_What is needed:_ Reproduce the data exactly as given, except for any images.

_Records shown:_
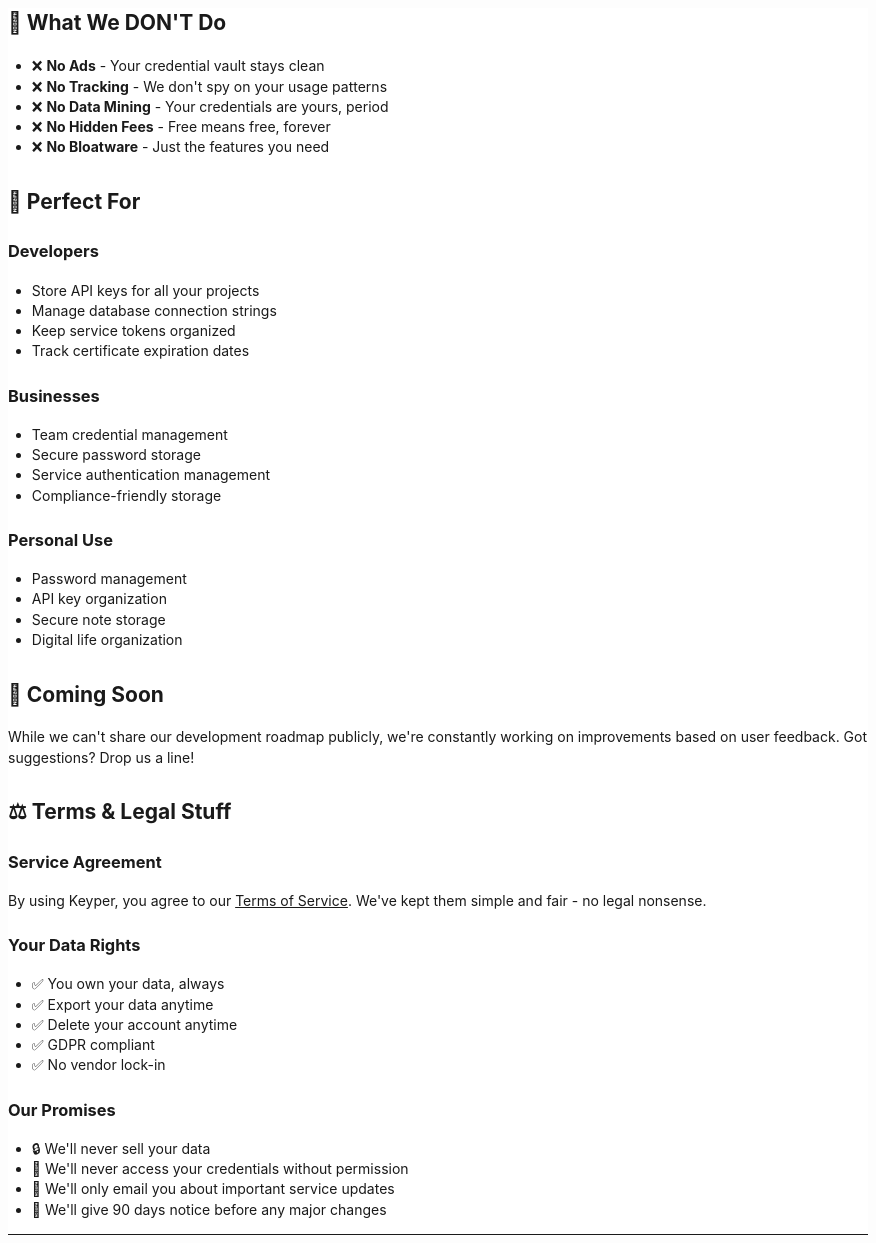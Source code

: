 ## 🚫 What We DON'T Do

- ❌ **No Ads** - Your credential vault stays clean
- ❌ **No Tracking** - We don't spy on your usage patterns
- ❌ **No Data Mining** - Your credentials are yours, period
- ❌ **No Hidden Fees** - Free means free, forever
- ❌ **No Bloatware** - Just the features you need

## 🎯 Perfect For

### **Developers**
- Store API keys for all your projects
- Manage database connection strings
- Keep service tokens organized
- Track certificate expiration dates

### **Businesses**
- Team credential management
- Secure password storage
- Service authentication management
- Compliance-friendly storage

### **Personal Use**
- Password management
- API key organization
- Secure note storage
- Digital life organization

## 🔮 Coming Soon

While we can't share our development roadmap publicly, we're constantly working on improvements based on user feedback. Got suggestions? Drop us a line!

## ⚖️ Terms & Legal Stuff

### **Service Agreement**
By using Keyper, you agree to our [Terms of Service](LICENSE). We've kept them simple and fair - no legal nonsense.

### **Your Data Rights**
- ✅ You own your data, always
- ✅ Export your data anytime
- ✅ Delete your account anytime
- ✅ GDPR compliant
- ✅ No vendor lock-in

### **Our Promises**
- 🔒 We'll never sell your data
- 🚫 We'll never access your credentials without permission
- 📧 We'll only email you about important service updates
- 🔄 We'll give 90 days notice before any major changes

---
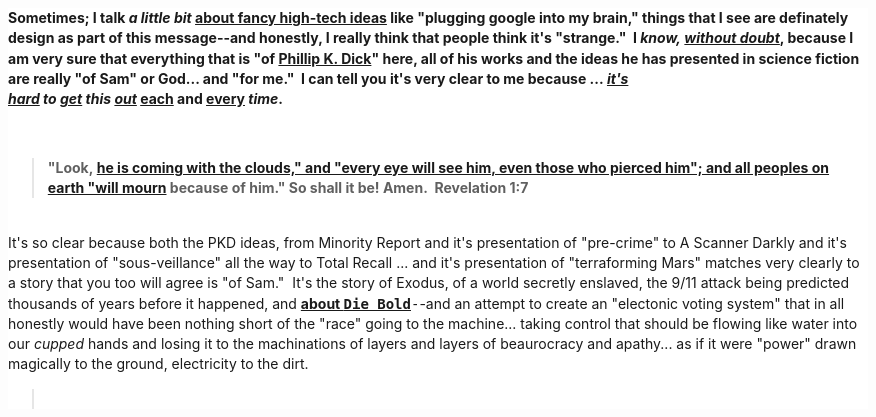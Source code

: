 <strong></strong><strong>Sometimes; I talk&nbsp;<em>a little bit</em>&nbsp;<a href="./bygod3.html" target="_blank" rel="noopener" data-saferedirecturl="https://www.google.com/url?hl=en&amp;q=http://bygod.whenistheapocalypse.com&amp;source=gmail&amp;ust=1483052245417000&amp;usg=AFQjCNE1I4xkNxdoX39rHvy7cI91FvDqMA">about fancy high-tech ideas</a>&nbsp;like "plugging google into my brain," things that I see are definately design as part of this message--and honestly, I really think that people think it's "strange." &nbsp;I&nbsp;<em>know,&nbsp;<a href="./" target="_blank" rel="noopener" data-saferedirecturl="https://www.google.com/url?hl=en&amp;q=.&amp;source=gmail&amp;ust=1483052245417000&amp;usg=AFQjCNEiD0kh3HOPR0pgLgA_IlB_koQGbw">without doubt</a></em>, because I am very sure that everything that is "of&nbsp;<a href="https://fromthemachine.org/sendgrid/number41.html" target="_blank" rel="noopener" data-saferedirecturl="https://www.google.com/url?hl=en&amp;q=http://dick.lamc.la&amp;source=gmail&amp;ust=1483052245417000&amp;usg=AFQjCNEUqNkDtn5B6ZtU78-vVyf3lDMG_g">Phillip K. Dick</a>" here, all of his works and the ideas he has presented in science fiction are really "of Sam" or God... and "for me." &nbsp;I can tell you it's very clear to me because ...&nbsp;<em><a href="https://www.biblegateway.com/passage/?search=Genesis+22" target="_blank" rel="noopener" data-saferedirecturl="https://www.google.com/url?hl=en&amp;q=https://www.biblegateway.com/passage/?search%3DGenesis%2B22&amp;source=gmail&amp;ust=1483052245417000&amp;usg=AFQjCNFMP-JUw4UoDUpZo4FPi_5cu2UymQ">it's hard</a>&nbsp;to&nbsp;<a href="https://christiananswers.net/q-aiia/aiia-pharaoh.html" target="_blank" rel="noopener" data-saferedirecturl="https://www.google.com/url?hl=en&amp;q=http://www.christiananswers.net/q-aiia/aiia-pharaoh.html&amp;source=gmail&amp;ust=1483052245417000&amp;usg=AFQjCNED_luDZ3efVtBQbf53prBEjSuP2g">get</a>&nbsp;this&nbsp;<a href="https://biblehub.com/daniel/11-45.htm" target="_blank" rel="noopener" data-saferedirecturl="https://www.google.com/url?hl=en&amp;q=http://biblehub.com/daniel/11-45.htm&amp;source=gmail&amp;ust=1483052245417000&amp;usg=AFQjCNF8bK8QUe8vYtLWz5EBCA7wK3l2JA">out</a></em>&nbsp;<a href="https://henadology.wordpress.com/theology/netjeru/seth/" target="_blank" rel="noopener" data-saferedirecturl="https://www.google.com/url?hl=en&amp;q=https://henadology.wordpress.com/theology/netjeru/seth/&amp;source=gmail&amp;ust=1483052245417000&amp;usg=AFQjCNGOmEJBvkNbxlYsrQr1Dz9o_oINTQ">each</a>&nbsp;and&nbsp;<a href="http://en.wikipedia.org/wiki/Osiris#cite_ref-18" target="_blank" rel="noopener" data-saferedirecturl="https://www.google.com/url?hl=en&amp;q=https://en.wikipedia.org/wiki/Osiris%23cite_ref-18&amp;source=gmail&amp;ust=1483052245417000&amp;usg=AFQjCNFrcWUQWHq6zyBAQVgo5M_eVUTBjQ">every</a>&nbsp;<em>time</em>.</strong>
<div>&nbsp;</div>
<blockquote>
<div>
<div><strong>"Look,&nbsp;<a href="https://fromthemachine.org/DICKCLARK.html" target="_blank" rel="noopener" data-saferedirecturl="https://www.google.com/url?hl=en&amp;q=./DICKCLARK.html&amp;source=gmail&amp;ust=1483052245417000&amp;usg=AFQjCNF69XE6xpDr6VyxA0iF6C3MWT_vQg">he is coming with the clouds," and "every eye will see him, even those who pierced him"; and all peoples on earth "will mourn</a>&nbsp;because of him." So shall it be! Amen.&nbsp; Revelation 1:7</strong></div>
</div>
</blockquote>
<div>
<div>&nbsp;</div>
<div>It's so clear because both the PKD ideas, from Minority Report and it's presentation of "pre-crime" to A Scanner Darkly and it's presentation of "sous-veillance" all the way to Total Recall ... and it's presentation of "terraforming Mars" matches very clearly to a story that you too will agree is "of Sam." &nbsp;It's the story of Exodus, of a world secretly enslaved, the 9/11 attack being predicted thousands of years before it happened, and&nbsp;<strong><a href="./bygod3.html" target="_blank" rel="noopener" data-saferedirecturl="https://www.google.com/url?hl=en&amp;q=http://bygod.whenistheapocalypse.com&amp;source=gmail&amp;ust=1483052245417000&amp;usg=AFQjCNE1I4xkNxdoX39rHvy7cI91FvDqMA">about&nbsp;<span style="font-family: monospace, monospace;">Die Bold</span></a></strong><span style="font-family: monospace, monospace;">-</span>-and an attempt to create an "electonic voting system" that in all honestly would have been nothing short of the "race" going to the machine... taking control that should be flowing like water into our&nbsp;<em>cupped</em>&nbsp;hands and losing it to the machinations of layers and layers of beaurocracy and apathy... as if it were "power" drawn magically to the ground, electricity to the dirt.</div>
</div>
<blockquote>
<div>
<div><span style="font-family: monospace, monospace; font-size: xx-small;">&nbsp;</span></div>
</div>
<div>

_Task result:_
Source code

: ## 🚫 What We DON'T Do

- ❌ **No Ads** - Your credential vault stays clean
- ❌ **No Tracking** - We don't spy on your usage patterns
- ❌ **No Data Mining** - Your credentials are yours, period
- ❌ **No Hidden Fees** - Free means free, forever
- ❌ **No Bloatware** - Just the features you need

## 🎯 Perfect For

### **Developers**
- Store API keys for all your projects
- Manage database connection strings
- Keep service tokens organized
- Track certificate expiration dates

### **Businesses**
- Team credential management
- Secure password storage
- Service authentication management
- Compliance-friendly storage

### **Personal Use**
- Password management
- API key organization
- Secure note storage
- Digital life organization

## 🔮 Coming Soon

While we can't share our development roadmap publicly, we're constantly working on improvements based on user feedback. Got suggestions? Drop us a line!

## ⚖️ Terms & Legal Stuff

### **Service Agreement**
By using Keyper, you agree to our [Terms of Service](LICENSE). We've kept them simple and fair - no legal nonsense.

### **Your Data Rights**
- ✅ You own your data, always
- ✅ Export your data anytime
- ✅ Delete your account anytime
- ✅ GDPR compliant
- ✅ No vendor lock-in

### **Our Promises**
- 🔒 We'll never sell your data
- 🚫 We'll never access your credentials without permission
- 📧 We'll only email you about important service updates
- 🔄 We'll give 90 days notice before any major changes

---
Source code

: <strong></strong><strong>Sometimes; I talk&nbsp;<em>a little bit</em>&nbsp;<a href="./bygod3.html" target="_blank" rel="noopener" data-saferedirecturl="https://www.google.com/url?hl=en&amp;q=http://bygod.whenistheapocalypse.com&amp;source=gmail&amp;ust=1483052245417000&amp;usg=AFQjCNE1I4xkNxdoX39rHvy7cI91FvDqMA">about fancy high-tech ideas</a>&nbsp;like "plugging google into my brain," things that I see are definately design as part of this message--and honestly, I really think that people think it's "strange." &nbsp;I&nbsp;<em>know,&nbsp;<a href="./" target="_blank" rel="noopener" data-saferedirecturl="https://www.google.com/url?hl=en&amp;q=.&amp;source=gmail&amp;ust=1483052245417000&amp;usg=AFQjCNEiD0kh3HOPR0pgLgA_IlB_koQGbw">without doubt</a></em>, because I am very sure that everything that is "of&nbsp;<a href="https://fromthemachine.org/sendgrid/number41.html" target="_blank" rel="noopener" data-saferedirecturl="https://www.google.com/url?hl=en&amp;q=http://dick.lamc.la&amp;source=gmail&amp;ust=1483052245417000&amp;usg=AFQjCNEUqNkDtn5B6ZtU78-vVyf3lDMG_g">Phillip K. Dick</a>" here, all of his works and the ideas he has presented in science fiction are really "of Sam" or God... and "for me." &nbsp;I can tell you it's very clear to me because ...&nbsp;<em><a href="https://www.biblegateway.com/passage/?search=Genesis+22" target="_blank" rel="noopener" data-saferedirecturl="https://www.google.com/url?hl=en&amp;q=https://www.biblegateway.com/passage/?search%3DGenesis%2B22&amp;source=gmail&amp;ust=1483052245417000&amp;usg=AFQjCNFMP-JUw4UoDUpZo4FPi_5cu2UymQ">it's hard</a>&nbsp;to&nbsp;<a href="https://christiananswers.net/q-aiia/aiia-pharaoh.html" target="_blank" rel="noopener" data-saferedirecturl="https://www.google.com/url?hl=en&amp;q=http://www.christiananswers.net/q-aiia/aiia-pharaoh.html&amp;source=gmail&amp;ust=1483052245417000&amp;usg=AFQjCNED_luDZ3efVtBQbf53prBEjSuP2g">get</a>&nbsp;this&nbsp;<a href="https://biblehub.com/daniel/11-45.htm" target="_blank" rel="noopener" data-saferedirecturl="https://www.google.com/url?hl=en&amp;q=http://biblehub.com/daniel/11-45.htm&amp;source=gmail&amp;ust=1483052245417000&amp;usg=AFQjCNF8bK8QUe8vYtLWz5EBCA7wK3l2JA">out</a></em>&nbsp;<a href="https://henadology.wordpress.com/theology/netjeru/seth/" target="_blank" rel="noopener" data-saferedirecturl="https://www.google.com/url?hl=en&amp;q=https://henadology.wordpress.com/theology/netjeru/seth/&amp;source=gmail&amp;ust=1483052245417000&amp;usg=AFQjCNGOmEJBvkNbxlYsrQr1Dz9o_oINTQ">each</a>&nbsp;and&nbsp;<a href="http://en.wikipedia.org/wiki/Osiris#cite_ref-18" target="_blank" rel="noopener" data-saferedirecturl="https://www.google.com/url?hl=en&amp;q=https://en.wikipedia.org/wiki/Osiris%23cite_ref-18&amp;source=gmail&amp;ust=1483052245417000&amp;usg=AFQjCNFrcWUQWHq6zyBAQVgo5M_eVUTBjQ">every</a>&nbsp;<em>time</em>.</strong>
<div>&nbsp;</div>
<blockquote>
<div>
<div><strong>"Look,&nbsp;<a href="https://fromthemachine.org/DICKCLARK.html" target="_blank" rel="noopener" data-saferedirecturl="https://www.google.com/url?hl=en&amp;q=./DICKCLARK.html&amp;source=gmail&amp;ust=1483052245417000&amp;usg=AFQjCNF69XE6xpDr6VyxA0iF6C3MWT_vQg">he is coming with the clouds," and "every eye will see him, even those who pierced him"; and all peoples on earth "will mourn</a>&nbsp;because of him." So shall it be! Amen.&nbsp; Revelation 1:7</strong></div>
</div>
</blockquote>
<div>
<div>&nbsp;</div>
<div>It's so clear because both the PKD ideas, from Minority Report and it's presentation of "pre-crime" to A Scanner Darkly and it's presentation of "sous-veillance" all the way to Total Recall ... and it's presentation of "terraforming Mars" matches very clearly to a story that you too will agree is "of Sam." &nbsp;It's the story of Exodus, of a world secretly enslaved, the 9/11 attack being predicted thousands of years before it happened, and&nbsp;<strong><a href="./bygod3.html" target="_blank" rel="noopener" data-saferedirecturl="https://www.google.com/url?hl=en&amp;q=http://bygod.whenistheapocalypse.com&amp;source=gmail&amp;ust=1483052245417000&amp;usg=AFQjCNE1I4xkNxdoX39rHvy7cI91FvDqMA">about&nbsp;<span style="font-family: monospace, monospace;">Die Bold</span></a></strong><span style="font-family: monospace, monospace;">-</span>-and an attempt to create an "electonic voting system" that in all honestly would have been nothing short of the "race" going to the machine... taking control that should be flowing like water into our&nbsp;<em>cupped</em>&nbsp;hands and losing it to the machinations of layers and layers of beaurocracy and apathy... as if it were "power" drawn magically to the ground, electricity to the dirt.</div>
</div>
<blockquote>
<div>
<div><span style="font-family: monospace, monospace; font-size: xx-small;">&nbsp;</span></div>
</div>
<div>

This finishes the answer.